>>>>>
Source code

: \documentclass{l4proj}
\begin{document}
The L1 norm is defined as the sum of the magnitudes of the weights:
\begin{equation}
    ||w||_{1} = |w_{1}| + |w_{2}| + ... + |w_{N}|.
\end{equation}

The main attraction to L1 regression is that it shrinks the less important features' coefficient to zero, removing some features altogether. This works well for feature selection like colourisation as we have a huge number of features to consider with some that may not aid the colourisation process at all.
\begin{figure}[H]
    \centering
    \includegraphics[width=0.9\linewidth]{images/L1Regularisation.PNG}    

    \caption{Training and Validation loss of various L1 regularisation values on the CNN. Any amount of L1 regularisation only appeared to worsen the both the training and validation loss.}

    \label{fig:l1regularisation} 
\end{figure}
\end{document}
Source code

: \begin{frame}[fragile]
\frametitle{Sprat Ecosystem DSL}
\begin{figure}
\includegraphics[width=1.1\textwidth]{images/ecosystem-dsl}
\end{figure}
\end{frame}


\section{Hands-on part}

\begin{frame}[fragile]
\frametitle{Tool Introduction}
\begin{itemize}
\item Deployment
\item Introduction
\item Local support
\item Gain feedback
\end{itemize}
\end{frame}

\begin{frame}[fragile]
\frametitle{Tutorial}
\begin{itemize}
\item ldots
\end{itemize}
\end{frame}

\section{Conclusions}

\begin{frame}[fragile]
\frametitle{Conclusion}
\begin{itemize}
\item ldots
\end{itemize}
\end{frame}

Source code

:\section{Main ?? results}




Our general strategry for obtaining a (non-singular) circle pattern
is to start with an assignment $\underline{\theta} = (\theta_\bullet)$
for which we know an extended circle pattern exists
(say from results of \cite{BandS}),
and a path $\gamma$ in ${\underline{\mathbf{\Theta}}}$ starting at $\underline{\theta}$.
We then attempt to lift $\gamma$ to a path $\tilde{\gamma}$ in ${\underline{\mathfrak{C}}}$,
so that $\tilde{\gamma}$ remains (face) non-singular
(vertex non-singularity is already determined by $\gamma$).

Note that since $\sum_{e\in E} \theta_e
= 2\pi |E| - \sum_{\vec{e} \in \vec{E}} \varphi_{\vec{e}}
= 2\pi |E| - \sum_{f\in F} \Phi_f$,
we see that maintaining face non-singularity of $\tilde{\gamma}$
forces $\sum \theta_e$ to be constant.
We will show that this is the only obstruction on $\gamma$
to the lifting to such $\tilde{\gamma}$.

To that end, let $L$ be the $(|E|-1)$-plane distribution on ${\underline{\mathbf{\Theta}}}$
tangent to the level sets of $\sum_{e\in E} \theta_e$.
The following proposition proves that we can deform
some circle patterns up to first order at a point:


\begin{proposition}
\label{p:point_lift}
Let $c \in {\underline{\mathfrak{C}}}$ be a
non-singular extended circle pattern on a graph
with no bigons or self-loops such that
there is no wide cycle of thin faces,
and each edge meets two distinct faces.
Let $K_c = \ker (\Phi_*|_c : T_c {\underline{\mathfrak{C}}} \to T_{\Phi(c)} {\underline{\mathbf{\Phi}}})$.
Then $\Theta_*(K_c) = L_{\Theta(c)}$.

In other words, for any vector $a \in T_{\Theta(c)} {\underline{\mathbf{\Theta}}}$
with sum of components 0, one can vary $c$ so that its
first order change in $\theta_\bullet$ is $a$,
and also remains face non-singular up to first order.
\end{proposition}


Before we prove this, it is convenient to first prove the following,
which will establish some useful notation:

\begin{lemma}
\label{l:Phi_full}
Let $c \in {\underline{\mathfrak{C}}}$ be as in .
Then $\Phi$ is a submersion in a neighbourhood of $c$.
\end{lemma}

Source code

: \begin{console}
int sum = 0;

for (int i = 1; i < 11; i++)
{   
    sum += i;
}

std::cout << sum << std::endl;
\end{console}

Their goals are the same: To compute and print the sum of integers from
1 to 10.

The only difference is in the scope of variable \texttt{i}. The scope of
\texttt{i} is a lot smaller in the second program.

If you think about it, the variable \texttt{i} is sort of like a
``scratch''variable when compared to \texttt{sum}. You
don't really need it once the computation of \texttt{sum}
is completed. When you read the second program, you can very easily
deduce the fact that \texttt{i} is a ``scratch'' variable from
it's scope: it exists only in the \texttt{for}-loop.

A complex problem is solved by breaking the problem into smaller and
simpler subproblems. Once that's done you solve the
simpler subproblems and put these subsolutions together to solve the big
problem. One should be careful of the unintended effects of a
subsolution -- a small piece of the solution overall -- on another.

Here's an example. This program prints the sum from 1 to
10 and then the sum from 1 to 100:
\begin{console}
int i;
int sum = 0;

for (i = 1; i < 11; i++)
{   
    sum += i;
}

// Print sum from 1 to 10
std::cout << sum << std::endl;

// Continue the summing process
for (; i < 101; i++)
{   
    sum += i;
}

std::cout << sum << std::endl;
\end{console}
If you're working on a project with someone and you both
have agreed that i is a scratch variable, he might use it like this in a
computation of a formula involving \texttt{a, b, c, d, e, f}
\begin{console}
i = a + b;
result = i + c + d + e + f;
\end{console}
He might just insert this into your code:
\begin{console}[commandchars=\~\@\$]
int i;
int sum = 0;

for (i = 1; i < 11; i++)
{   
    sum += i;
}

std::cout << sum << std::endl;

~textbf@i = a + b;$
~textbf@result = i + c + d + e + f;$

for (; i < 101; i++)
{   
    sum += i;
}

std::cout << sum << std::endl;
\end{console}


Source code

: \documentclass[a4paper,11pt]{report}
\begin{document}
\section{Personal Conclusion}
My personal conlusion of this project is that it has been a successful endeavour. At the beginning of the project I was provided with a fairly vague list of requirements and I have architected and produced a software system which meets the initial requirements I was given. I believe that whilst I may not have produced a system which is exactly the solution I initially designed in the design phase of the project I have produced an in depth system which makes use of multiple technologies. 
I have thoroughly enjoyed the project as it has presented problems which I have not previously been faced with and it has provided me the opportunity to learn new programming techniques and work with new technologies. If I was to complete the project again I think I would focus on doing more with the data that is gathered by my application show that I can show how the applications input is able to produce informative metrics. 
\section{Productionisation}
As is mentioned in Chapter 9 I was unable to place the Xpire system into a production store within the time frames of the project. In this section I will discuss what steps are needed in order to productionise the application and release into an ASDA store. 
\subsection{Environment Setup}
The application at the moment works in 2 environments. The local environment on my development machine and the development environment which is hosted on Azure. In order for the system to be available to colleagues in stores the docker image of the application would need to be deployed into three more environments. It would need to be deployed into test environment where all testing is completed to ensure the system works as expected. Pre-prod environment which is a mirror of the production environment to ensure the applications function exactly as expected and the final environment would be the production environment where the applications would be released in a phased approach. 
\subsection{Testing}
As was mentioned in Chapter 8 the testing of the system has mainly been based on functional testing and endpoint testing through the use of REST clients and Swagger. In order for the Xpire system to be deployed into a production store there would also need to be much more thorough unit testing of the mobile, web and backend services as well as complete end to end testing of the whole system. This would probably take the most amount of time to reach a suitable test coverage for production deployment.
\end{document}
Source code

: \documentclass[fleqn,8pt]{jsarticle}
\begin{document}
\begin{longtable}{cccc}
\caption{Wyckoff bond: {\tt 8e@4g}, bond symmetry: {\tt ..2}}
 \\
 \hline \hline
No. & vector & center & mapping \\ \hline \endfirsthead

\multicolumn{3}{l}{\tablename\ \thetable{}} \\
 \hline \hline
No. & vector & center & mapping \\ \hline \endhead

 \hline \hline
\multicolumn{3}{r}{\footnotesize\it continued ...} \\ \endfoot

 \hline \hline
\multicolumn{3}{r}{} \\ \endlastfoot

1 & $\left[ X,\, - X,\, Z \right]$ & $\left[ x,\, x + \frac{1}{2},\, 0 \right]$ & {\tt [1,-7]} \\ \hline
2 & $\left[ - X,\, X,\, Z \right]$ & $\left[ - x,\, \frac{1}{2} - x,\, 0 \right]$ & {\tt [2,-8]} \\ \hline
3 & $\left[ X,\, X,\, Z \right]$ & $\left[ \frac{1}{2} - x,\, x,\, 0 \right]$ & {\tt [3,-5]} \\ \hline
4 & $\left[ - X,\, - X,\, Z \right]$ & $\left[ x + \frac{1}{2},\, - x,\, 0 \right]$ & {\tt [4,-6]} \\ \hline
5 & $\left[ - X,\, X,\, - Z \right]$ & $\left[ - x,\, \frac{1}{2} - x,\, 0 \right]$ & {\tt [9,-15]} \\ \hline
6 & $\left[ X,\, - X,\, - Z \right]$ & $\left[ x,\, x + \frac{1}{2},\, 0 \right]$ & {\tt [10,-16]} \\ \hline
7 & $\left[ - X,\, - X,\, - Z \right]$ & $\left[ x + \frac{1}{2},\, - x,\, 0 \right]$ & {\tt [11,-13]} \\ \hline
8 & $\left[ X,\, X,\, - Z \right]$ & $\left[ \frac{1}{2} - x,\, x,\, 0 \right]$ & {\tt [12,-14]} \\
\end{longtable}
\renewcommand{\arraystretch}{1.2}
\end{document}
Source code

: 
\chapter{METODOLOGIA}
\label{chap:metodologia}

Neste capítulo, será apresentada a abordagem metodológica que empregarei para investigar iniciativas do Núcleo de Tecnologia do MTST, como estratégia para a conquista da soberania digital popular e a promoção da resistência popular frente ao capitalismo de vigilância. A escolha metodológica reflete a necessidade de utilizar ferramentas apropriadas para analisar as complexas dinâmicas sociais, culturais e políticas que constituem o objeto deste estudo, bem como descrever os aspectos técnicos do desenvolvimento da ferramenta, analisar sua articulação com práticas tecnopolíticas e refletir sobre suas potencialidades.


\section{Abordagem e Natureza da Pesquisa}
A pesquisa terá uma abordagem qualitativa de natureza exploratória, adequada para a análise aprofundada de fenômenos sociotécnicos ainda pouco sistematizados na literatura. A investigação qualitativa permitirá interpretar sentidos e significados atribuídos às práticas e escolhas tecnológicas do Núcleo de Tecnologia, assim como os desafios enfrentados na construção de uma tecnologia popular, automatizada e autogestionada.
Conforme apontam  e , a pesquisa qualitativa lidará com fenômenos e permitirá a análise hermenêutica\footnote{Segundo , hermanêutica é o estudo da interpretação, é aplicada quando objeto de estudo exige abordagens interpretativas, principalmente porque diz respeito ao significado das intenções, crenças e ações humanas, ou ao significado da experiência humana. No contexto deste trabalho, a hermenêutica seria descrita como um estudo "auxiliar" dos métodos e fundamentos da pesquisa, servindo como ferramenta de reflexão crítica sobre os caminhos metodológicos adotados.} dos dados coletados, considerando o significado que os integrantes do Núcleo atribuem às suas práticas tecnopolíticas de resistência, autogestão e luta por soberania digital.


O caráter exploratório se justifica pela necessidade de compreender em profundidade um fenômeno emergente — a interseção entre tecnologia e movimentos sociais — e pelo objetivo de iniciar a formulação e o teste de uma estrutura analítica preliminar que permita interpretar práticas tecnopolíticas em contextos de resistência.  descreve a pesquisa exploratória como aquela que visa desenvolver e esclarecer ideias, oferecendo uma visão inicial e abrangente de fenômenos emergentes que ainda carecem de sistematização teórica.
<<<<<
WORK INSTRUCTION → Among the lines of the data, find every one that holds "only" and copy it.

SOLUTION TO THE PROBLEM →
    \caption{Training and Validation loss of various L1 regularisation values on the CNN. Any amount of L1 regularisation only appeared to worsen the both the training and validation loss.}
We will show that this is the only obstruction on $\gamma$
The only difference is in the scope of variable \texttt{i}. The scope of
it's scope: it exists only in the \texttt{for}-loop.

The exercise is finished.